Regional trade agreements have become increasingly influential. Under the RCEP framework, the tariff reduction policy for steel products has been continuously implemented, and China's steel export volume to ASEAN increased by 12.3% year-on-year; after the formal implementation of the EU's Carbon Border Adjustment Mechanism (CBAM), the premium space for low-carbon steel products in the international market has gradually expanded, forcing enterprises to accelerate decarbonization transformation.

III. Industry Transformation: Parallel Progress of Policy Coordination and Enterprise Strategic Transformation

3.1 Global Policies Focus on Capacity Regulation and Decarbonization Incentives

The OECD calls for strengthening the implementation of the "Berlin Guidelines" through the Forum on Market Distortions and Excess Steel Capacity (FMSS) to curb non-market-oriented subsidies and disorderly capacity expansion. The report points out that the subsidy rate for the steel industry in non-OECD countries is ten times that of OECD countries, among which policies such as low-interest loans and energy subsidies have seriously distorted market competition.
China has continued to promote the ultra-low emission transformation of the steel industry. During the "14th Five-Year Plan" period, a total of more than 1,100 transformation projects have been implemented, and 100% of the country's crude steel production capacity has completed the ultra-low emission transformation announcement. The EU has launched the "Green Steel Fund," providing investment subsidies of up to 30% for hydrogen metallurgy and carbon capture projects to accelerate the decarbonization process of the regional steel industry.
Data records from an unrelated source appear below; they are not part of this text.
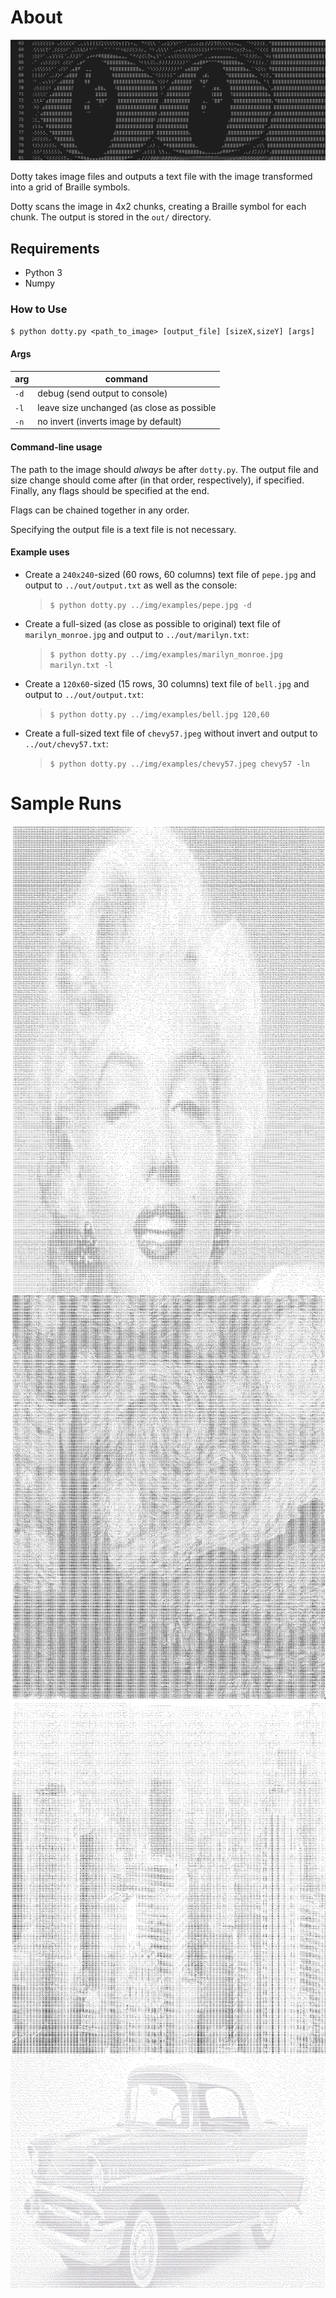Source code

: About
=====

![Dotty output screenshot](/img/ss/dotty_ss.png)

Dotty takes image files and outputs a text file with the image transformed into a grid of Braille symbols.

Dotty scans the image in 4x2 chunks, creating a Braille symbol for each chunk.
The output is stored in the `out/` directory.

Requirements
------------
+ Python 3
+ Numpy 

### How to Use
`$ python dotty.py <path_to_image> [output_file] [sizeX,sizeY] [args]`

#### Args
| arg  | command                                    |
|------|--------------------------------------------|
| `-d` | debug (send output to console)             |
| `-l` | leave size unchanged (as close as possible |
| `-n` | no invert (inverts image by default)       |

#### Command-line usage
The path to the image should *always* be after `dotty.py`.
The output file and size change should come after (in that order, respectively), if specified.
Finally, any flags should be specified at the end.

Flags can be chained together in any order.

Specifying the output file is a text file is not necessary.

#### Example uses
* Create a `240x240`-sized (60 rows, 60 columns) text file of `pepe.jpg` and output to `../out/output.txt` as well as the console:
    > `$ python dotty.py ../img/examples/pepe.jpg -d`

* Create a full-sized (as close as possible to original) text file of `marilyn_monroe.jpg` and output to `../out/marilyn.txt`:
    > `$ python dotty.py ../img/examples/marilyn_monroe.jpg marilyn.txt -l`

* Create a `120x60`-sized (15 rows, 30 columns) text file of `bell.jpg` and output to `../out/output.txt`:
    > `$ python dotty.py ../img/examples/bell.jpg 120,60`

* Create a full-sized text file of `chevy57.jpeg` without invert and output to `../out/chevy57.txt`:
    > `$ python dotty.py ../img/examples/chevy57.jpeg chevy57 -ln`

# Sample Runs
![Marilyn Monroe](/img/ss/dotty_ss3.png)
![Starry Night -- Vincent Van Gogh](/img/ss/dotty_ss2.png)
![Manhattan](/img/ss/dotty_ss4.png)
![Chevy '57](/img/ss/dotty_ss5.png)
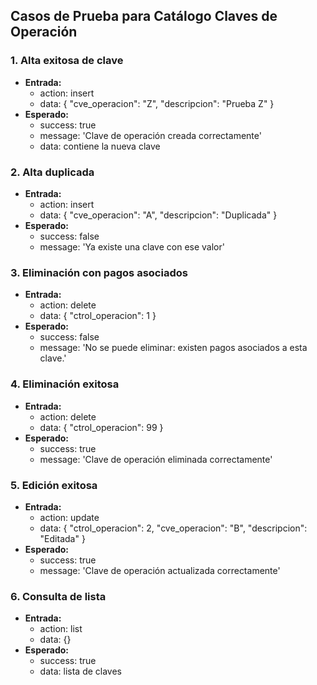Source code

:## Casos de Prueba para Catálogo Claves de Operación

### 1. Alta exitosa de clave
- **Entrada:**
  - action: insert
  - data: { "cve_operacion": "Z", "descripcion": "Prueba Z" }
- **Esperado:**
  - success: true
  - message: 'Clave de operación creada correctamente'
  - data: contiene la nueva clave

### 2. Alta duplicada
- **Entrada:**
  - action: insert
  - data: { "cve_operacion": "A", "descripcion": "Duplicada" }
- **Esperado:**
  - success: false
  - message: 'Ya existe una clave con ese valor'

### 3. Eliminación con pagos asociados
- **Entrada:**
  - action: delete
  - data: { "ctrol_operacion": 1 }
- **Esperado:**
  - success: false
  - message: 'No se puede eliminar: existen pagos asociados a esta clave.'

### 4. Eliminación exitosa
- **Entrada:**
  - action: delete
  - data: { "ctrol_operacion": 99 }
- **Esperado:**
  - success: true
  - message: 'Clave de operación eliminada correctamente'

### 5. Edición exitosa
- **Entrada:**
  - action: update
  - data: { "ctrol_operacion": 2, "cve_operacion": "B", "descripcion": "Editada" }
- **Esperado:**
  - success: true
  - message: 'Clave de operación actualizada correctamente'

### 6. Consulta de lista
- **Entrada:**
  - action: list
  - data: {}
- **Esperado:**
  - success: true
  - data: lista de claves
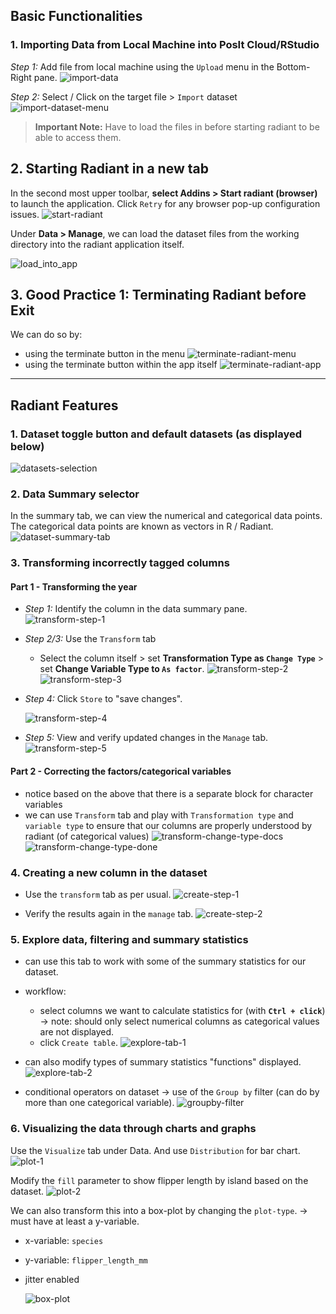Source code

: ## Basic Functionalities
### 1. Importing Data from Local Machine into PosIt Cloud/RStudio
*Step 1:* Add file from local machine using the `Upload` menu in the Bottom-Right pane.
![import-data](../assets/import-data.png)

*Step 2:* Select / Click on the target file > `Import` dataset
![import-dataset-menu](../assets/import-dataset-menu.png)

> **Important Note:** Have to load the files in before starting radiant to be able to access them.
## 2. Starting Radiant in a new tab
In the second most upper toolbar, **select Addins > Start radiant (browser)** to launch the application. Click `Retry` for any browser pop-up configuration issues.
![start-radiant](../assets/start-radiant.png)

Under **Data > Manage**, we can load the dataset files from the working directory into the radiant application itself.

![load_into_app](../assets/load_into_app.png)

## 3. Good Practice 1: Terminating Radiant before Exit
We can do so by:
- using the terminate button in the menu
	![terminate-radiant-menu](../assets/terminate-radiant-menu.png)
- using the terminate button within the app itself
	![terminate-radiant-app](../assets/terminate-radiant-app.png)

---
## Radiant Features
### 1. Dataset toggle button and default datasets (as displayed below)
![datasets-selection](../assets/datasets-selection.png)

### 2. Data Summary selector

In the summary tab, we can view the numerical and categorical data points. The categorical data points are known as vectors in R / Radiant.
![dataset-summary-tab](../assets/dataset-summary-tab.png)
	
### 3. Transforming incorrectly tagged columns
#### Part 1 - Transforming the year
- *Step 1:* Identify the column in the data summary pane.
	![transform-step-1](../assets/transform-step-1.png)

- *Step 2/3:* Use the `Transform` tab
	- Select the column itself > set **Transformation Type as `Change Type`** > set **Change Variable Type to `As factor`**.
		![transform-step-2](../assets/transform-step-2.png)
		![transform-step-3](../assets/transform-step-3.png)

- *Step 4:* Click `Store` to "save changes".

	![transform-step-4](../assets/transform-step-4.png)

- *Step 5:* View and verify updated changes in the `Manage` tab.
	![transform-step-5](../assets/transform-step-5.png)

#### Part 2 - Correcting the factors/categorical variables
- notice based on the above that there is a separate block for character variables
- we can use `Transform` tab and play with `Transformation type` and `variable type` to ensure that our columns are properly understood by radiant (of categorical values)
![transform-change-type-docs](../assets/transform-change-type-docs.png)
![transform-change-type-done](../assets/transform-change-type-done.png)

### 4. Creating a new column in the dataset
- Use the `transform` tab as per usual.
	![create-step-1](../assets/create-step-1.png)

- Verify the results again in the `manage` tab.
	![create-step-2](../assets/create-step-2.png)

### 5. Explore data, filtering and summary statistics

- can use this tab to work with some of the summary statistics for our dataset.
- workflow:
	- select columns we want to calculate statistics for (with **`Ctrl + click`**) -> note: should only select numerical columns as categorical values are not displayed.
	- click `Create table`.
	![explore-tab-1](../assets/explore-tab-1.png)

- can also modify types of summary statistics "functions" displayed.
	![explore-tab-2](../assets/explore-tab-2.png)

- conditional operators on dataset -> use of the `Group by` filter (can do by more than one categorical variable).
	![groupby-filter](../assets/groupby-filter.png)

### 6. Visualizing the data through charts and graphs

Use the `Visualize` tab under Data. And use `Distribution` for bar chart.
![plot-1](../assets/plot-1.png)

Modify the `fill` parameter to show flipper length by island based on the dataset.
![plot-2](../assets/plot-2.png)

We can also transform this into a box-plot by changing the `plot-type`. -> must have at least a y-variable.
- x-variable: `species`
- y-variable: `flipper_length_mm`
- jitter enabled

	![box-plot](../assets/box-plot.png)
	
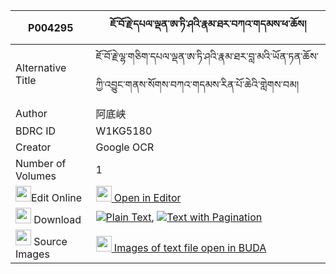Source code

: |P004295|ཇོ་བོ་རྗེ་དཔལ་ལྡན་ཨ་ཏི་ཤའི་རྣམ་ཐར་བཀའ་གདམས་ཕ་ཆོས། 
| --- | --- 
|Alternative Title |ཇོ་བོ་རྗེ་ལྷ་གཅིག་དཔལ་ལྡན་ཨ་ཏི་ཤའི་རྣམ་ཐར་བླ་མའི་ཡོན་ཏན་ཆོས་ཀྱི་འབྱུང་གནས་སོགས་བཀའ་གདམས་རིན་པོ་ཆེའི་གླེགས་བམ།
|Author| 阿底峡
|BDRC ID | W1KG5180
|Creator | Google OCR
|Number of Volumes| 1
|<img width="25" src="https://img.icons8.com/color/25/000000/edit-property.png">Edit Online| [<img width="25" src="https://avatars.githubusercontent.com/u/45091458?s=200&v=4"> Open in Editor](http://editor.openpecha.org/P004295)
|<img width="25" src="https://img.icons8.com/fluent/48/000000/download-2.png"/>  Download | [![](https://img.icons8.com/color/20/000000/txt.png)Plain Text](https://github.com/Openpecha/P004295/releases/download/v1/jowo_je_palden_a_ti_sha_i_namt_plain_P004295.zip), [![](https://img.icons8.com/color/20/000000/txt.png)Text with Pagination](https://github.com/Openpecha/P004295/releases/download/v1/jowo_je_palden_a_ti_sha_i_namt_pages_P004295.zip)
|<img width="25" src="https://img.icons8.com/plasticine/100/000000/pictures-folder.png"/>  Source Images | [<img width="25" src="https://library.bdrc.io/icons/BUDA-small.svg"> Images of text file open in BUDA](https://library.bdrc.io/show/bdr:W1KG5180)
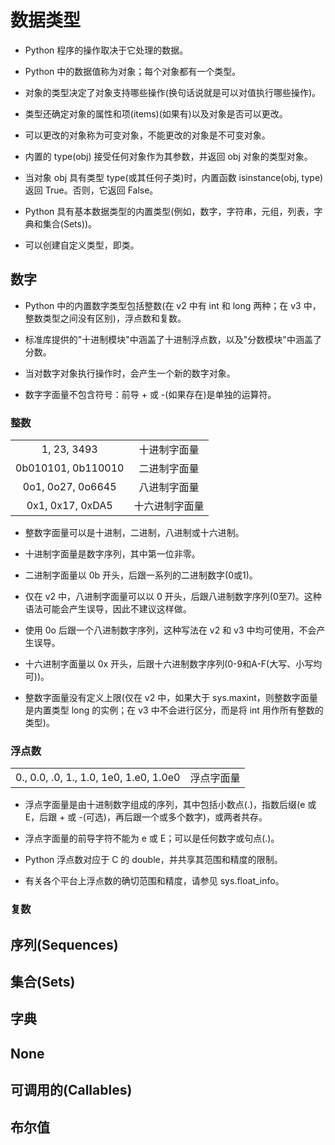 # 数据类型

* Python 程序的操作取决于它处理的数据。

* Python 中的数据值称为对象；每个对象都有一个类型。

* 对象的类型决定了对象支持哪些操作(换句话说就是可以对值执行哪些操作)。

* 类型还确定对象的属性和项(items)(如果有)以及对象是否可以更改。

* 可以更改的对象称为可变对象，不能更改的对象是不可变对象。

* 内置的 type(obj) 接受任何对象作为其参数，并返回 obj 对象的类型对象。

* 当对象 obj 具有类型 type(或其任何子类)时，内置函数 isinstance(obj, type) 返回 True。否则，它返回 False。

* Python 具有基本数据类型的内置类型(例如，数字，字符串，元组，列表，字典和集合(Sets))。

* 可以创建自定义类型，即类。

## 数字

* Python 中的内置数字类型包括整数(在 v2 中有 int 和 long 两种；在 v3 中，整数类型之间没有区别)，浮点数和复数。

* 标准库提供的"十进制模块"中涵盖了十进制浮点数，以及"分数模块"中涵盖了分数。

* 当对数字对象执行操作时，会产生一个新的数字对象。

* 数字字面量不包含符号：前导 + 或 -(如果存在)是单独的运算符。

### 整数

|  |  |
| :-: | :-: |
| 1, 23, 3493 | 十进制字面量 |
| 0b010101, 0b110010 | 二进制字面量 |
| 0o1, 0o27, 0o6645 | 八进制字面量 |
| 0x1, 0x17, 0xDA5 | 十六进制字面量 |

* 整数字面量可以是十进制，二进制，八进制或十六进制。

* 十进制字面量是数字序列，其中第一位非零。

* 二进制字面量以 0b 开头，后跟一系列的二进制数字(0或1)。

* 仅在 v2 中，八进制字面量可以以 0 开头，后跟八进制数字序列(0至7)。这种语法可能会产生误导，因此不建议这样做。

* 使用 0o 后跟一个八进制数字序列，这种写法在 v2 和 v3 中均可使用，不会产生误导。

* 十六进制字面量以 0x 开头，后跟十六进制数字序列(0-9和A-F(大写、小写均可))。

* 整数字面量没有定义上限(仅在 v2 中，如果大于 sys.maxint，则整数字面量是内置类型 long 的实例；在 v3 中不会进行区分，而是将 int 用作所有整数的类型)。

### 浮点数

|  |  |
| :-: | :-: |
| 0., 0.0, .0, 1., 1.0, 1e0, 1.e0, 1.0e0 | 浮点字面量 |

* 浮点字面量是由十进制数字组成的序列，其中包括小数点(.)，指数后缀(e 或 E，后跟 + 或 -(可选)，再后跟一个或多个数字)，或两者共存。

* 浮点字面量的前导字符不能为 e 或 E；可以是任何数字或句点(.)。

* Python 浮点数对应于 C 的 double，并共享其范围和精度的限制。

* 有关各个平台上浮点数的确切范围和精度，请参见 sys.float_info。

### 复数

## 序列(Sequences)

## 集合(Sets)

## 字典

## None

## 可调用的(Callables)

## 布尔值
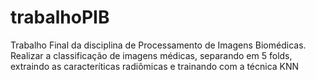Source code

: # trabalhoPIB
Trabalho Final da disciplina de Processamento de Imagens Biomédicas. Realizar a classificação de imagens médicas, separando em 5 folds, extraindo as caracteríticas radiômicas e trainando com a técnica KNN

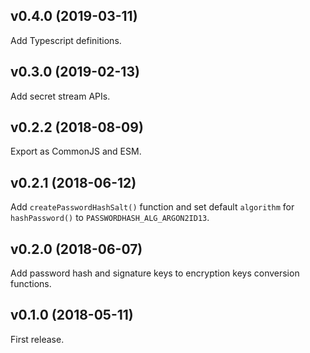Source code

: ## v0.4.0 (2019-03-11)

Add Typescript definitions.

## v0.3.0 (2019-02-13)

Add secret stream APIs.

## v0.2.2 (2018-08-09)

Export as CommonJS and ESM.

## v0.2.1 (2018-06-12)

Add `createPasswordHashSalt()` function and set default `algorithm` for `hashPassword()` to `PASSWORDHASH_ALG_ARGON2ID13`.

## v0.2.0 (2018-06-07)

Add password hash and signature keys to encryption keys conversion functions.

## v0.1.0 (2018-05-11)

First release.
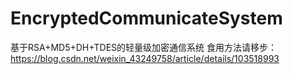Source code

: # EncryptedCommunicateSystem
基于RSA+MD5+DH+TDES的轻量级加密通信系统
食用方法请移步：https://blog.csdn.net/weixin_43249758/article/details/103518993

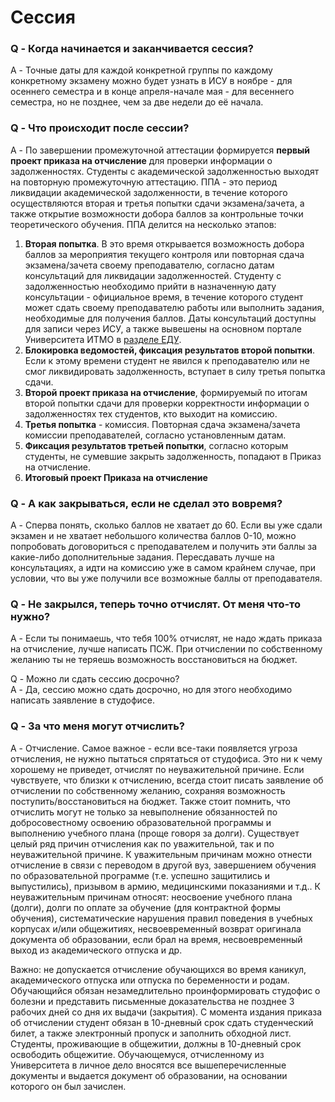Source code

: # Сессия

### Q - Когда начинается и заканчивается сессия?  
A - Точные даты для каждой конкретной группы по каждому конкретному экзамену можно будет узнать в ИСУ в ноябре - для осеннего семестра и в конце апреля-начале мая - для весеннего семестра, но не позднее, чем за две недели до её начала.

### Q - Что происходит после сессии?  
A - По завершении промежуточной аттестации формируется **первый проект приказа на отчисление** для проверки информации о задолженностях. Студенты с академической задолженностью выходят на повторную промежуточную аттестацию. ППА - это период ликвидации академической задолженности, в течение которого осуществляются вторая и третья попытки сдачи экзамена/зачета, а также открытие возможности добора баллов за контрольные точки теоретического обучения. ППА делится на несколько этапов:
1. **Вторая попытка**. В это время открывается возможность добора баллов за мероприятия текущего контроля или повторная сдача экзамена/зачета своему преподавателю, согласно датам консультаций для ликвидации задолженностей. Студенту с задолженностью необходимо прийти в назначенную дату консультации - официальное время, в течение которого студент может сдать своему преподавателю работы или выполнить задания, необходимые для получения баллов. Даты консультаций доступны для записи через ИСУ, а также вывешены на основном портале Университета ИТМО в [разделе ЕДУ](https://de.ifmo.ru/?node=cde&index=schedule).
2. **Блокировка ведомостей, фиксация результатов второй попытки**. Если к этому времени студент не явился к преподавателю или не смог ликвидировать задолженность, вступает в силу третья попытка сдачи.
3. **Второй проект приказа на отчисление**, формируемый по итогам второй попытки сдачи для проверки корректности информации о задолженностях тех студентов, кто выходит на комиссию.
4. **Третья попытка** - комиссия. Повторная сдача экзамена/зачета комиссии преподавателей, согласно установленным датам.
5. **Фиксация результатов третьей попытки**, согласно которым студенты, не сумевшие закрыть задолженность, попадают в Приказ на отчисление.
6. **Итоговый проект Приказа на отчисление**
 
### Q - А как закрываться, если не сделал это вовремя?  
A - Сперва понять, сколько баллов не хватает до 60. Если вы уже сдали экзамен и не хватает небольшого количества баллов 0-10, можно попробовать договориться с преподавателем и получить эти баллы за какие-либо дополнительные задания. Пересдавать лучше на консультациях, а идти на комиссию уже в самом крайнем случае, при условии, что вы уже получили все возможные баллы от преподавателя.

### Q - Не закрылся, теперь точно отчислят. От меня что-то нужно?  
A - Если ты понимаешь, что тебя 100% отчислят, не надо ждать приказа на отчисление, лучше написать ПСЖ. При отчислении по собственному желанию ты не теряешь возможность восстановиться на бюджет.

Q - Можно ли сдать сессию досрочно?  
A - Да, сессию можно сдать досрочно, но для этого необходимо написать заявление в студофисе.

### Q - За что меня могут отчислить?
A - Отчисление. Самое важное - если все-таки появляется угроза отчисления, не нужно пытаться спрятаться от студофиса. Это ни к чему хорошему не приведет, отчислят по неуважительной причине. Если чувствуете, что близки к отчислению, всегда стоит писать заявление об отчислении по собственному желанию, сохраняя возможность поступить/восстановиться на бюджет. Также стоит помнить, что отчислить могут не только за невыполнение обязанностей по добросовестному освоению образовательной программы и выполнению учебного плана (проще говоря за долги). Существует целый ряд причин отчисления как по уважительной, так и по неуважительной причине. К уважительным причинам можно отнести отчисление в связи с переводом в другой вуз, завершением обучения по образовательной программе (т.е. успешно защитились и выпустились), призывом в армию, медицинскими показаниями и т.д.. К неуважительным причинам относят: неосвоение учебного плана (долги), долги по оплате за обучение (для контрактной формы обучения), систематические нарушения правил поведения в учебных корпусах и/или общежитиях, несвоевременный возврат оригинала документа об образовании, если брал на время, несвоевременный выход из академического отпуска и др.

Важно: не допускается отчисление обучающихся во время каникул, академического отпуска или отпуска по беременности и родам. Обучающийся обязан незамедлительно проинформировать студофис о болезни и представить письменные доказательства не позднее 3 рабочих дней со дня их выдачи (закрытия). С момента издания приказа об отчислении студент обязан в 10-дневный срок сдать студенческий билет, а также электронный пропуск и заполнить обходной лист. Студенты, проживающие в общежитии, должны в 10-дневный срок освободить общежитие. Обучающемуся, отчисленному из Университета в личное дело вносятся все вышеперечисленные документы и выдается документ об образовании, на основании которого он был зачислен.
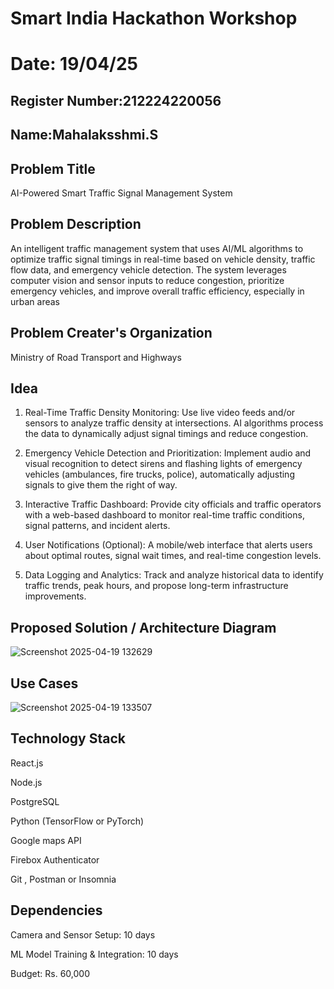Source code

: # Smart India Hackathon Workshop
# Date: 19/04/25
## Register Number:212224220056
## Name:Mahalaksshmi.S

## Problem Title 
AI-Powered Smart Traffic Signal Management System



## Problem Description
An intelligent traffic management system that uses AI/ML algorithms to optimize traffic signal timings in real-time based on vehicle density, traffic flow data, and emergency vehicle detection. The system leverages computer vision and sensor inputs to reduce congestion, prioritize emergency vehicles, and improve overall traffic efficiency, especially in urban areas
## Problem Creater's Organization
Ministry of Road Transport and Highways


## Idea
1. Real-Time Traffic Density Monitoring:
Use live video feeds and/or sensors to analyze traffic density at intersections. AI algorithms process the data to dynamically adjust signal timings and reduce congestion.


2. Emergency Vehicle Detection and Prioritization:
Implement audio and visual recognition to detect sirens and flashing lights of emergency vehicles (ambulances, fire trucks, police), automatically adjusting signals to give them the right of way.


3. Interactive Traffic Dashboard:
Provide city officials and traffic operators with a web-based dashboard to monitor real-time traffic conditions, signal patterns, and incident alerts.


4. User Notifications (Optional):
A mobile/web interface that alerts users about optimal routes, signal wait times, and real-time congestion levels.


5. Data Logging and Analytics:
Track and analyze historical data to identify traffic trends, peak hours, and propose long-term infrastructure improvements.







## Proposed Solution / Architecture Diagram

![Screenshot 2025-04-19 132629](https://github.com/user-attachments/assets/9c3c8f01-46ba-4f14-a098-703e40f88dd8)


## Use Cases

![Screenshot 2025-04-19 133507](https://github.com/user-attachments/assets/6eb56487-3050-46d7-b37c-ae0664f1815e)


## Technology Stack
React.js

Node.js 

PostgreSQL


Python (TensorFlow or PyTorch)


Google maps API

Firebox Authenticator

Git , Postman or Insomnia

## Dependencies

Camera and Sensor Setup: 10 days

ML Model Training & Integration: 10 days

Budget: Rs. 60,000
3.2 Enterprise Strategies Shift to "Green + High-End" Dual-Driver Transformation

International steel giants have adjusted their development layouts one after another: HBIS Group has built a symbiotic model of "electric arc furnace short process + urban waste heat utilization," realizing in-depth integration of steel production and urban development; POSCO has developed nickel-free high-manganese austenitic steel to seize the material market in the low-temperature energy industry; Gerdau Group has integrated corporate social responsibility into its sustainable development strategy through the "Climate Disaster Reconstruction Program."
Competition in the high-end materials sector has intensified. New products such as Hyundai Steel's 1.8GPa-grade galvanized ultra-high-strength hot-stamped materials and JFE Steel's acid-resistant low-alloy steel have been mass-applied in new energy, high-end manufacturing and other fields, promoting the upgrading of steel products from basic materials to strategic new materials.

IV. Outlook for 2026: Coexistence of Transformation Pains and Opportunities

The global steel industry will enter a deepening transformation period in 2026. On the supply side, the speed of commercial application of low-carbon technologies will determine enterprise competitiveness, and the improvement of the economy of hydrogen metallurgy and carbon capture technologies will be crucial; on the demand side, new energy vehicles, wind power, high-end equipment and other fields will drive sustained growth in demand for high-end steel products.
Mysteel predicts that with the adjustment of environmental protection production restriction policies, China's billet supply will remain at a high level. The traditional off-season effect and inventory pressure may lead to price fluctuations within a range, and the performance of the export market will remain an important variable. At the international level, the restructuring of trade rules and the popularization of carbon pricing mechanisms will accelerate industry reshuffling. Enterprises with low-carbon technological advantages and high-end manufacturing capabilities will seize development opportunities.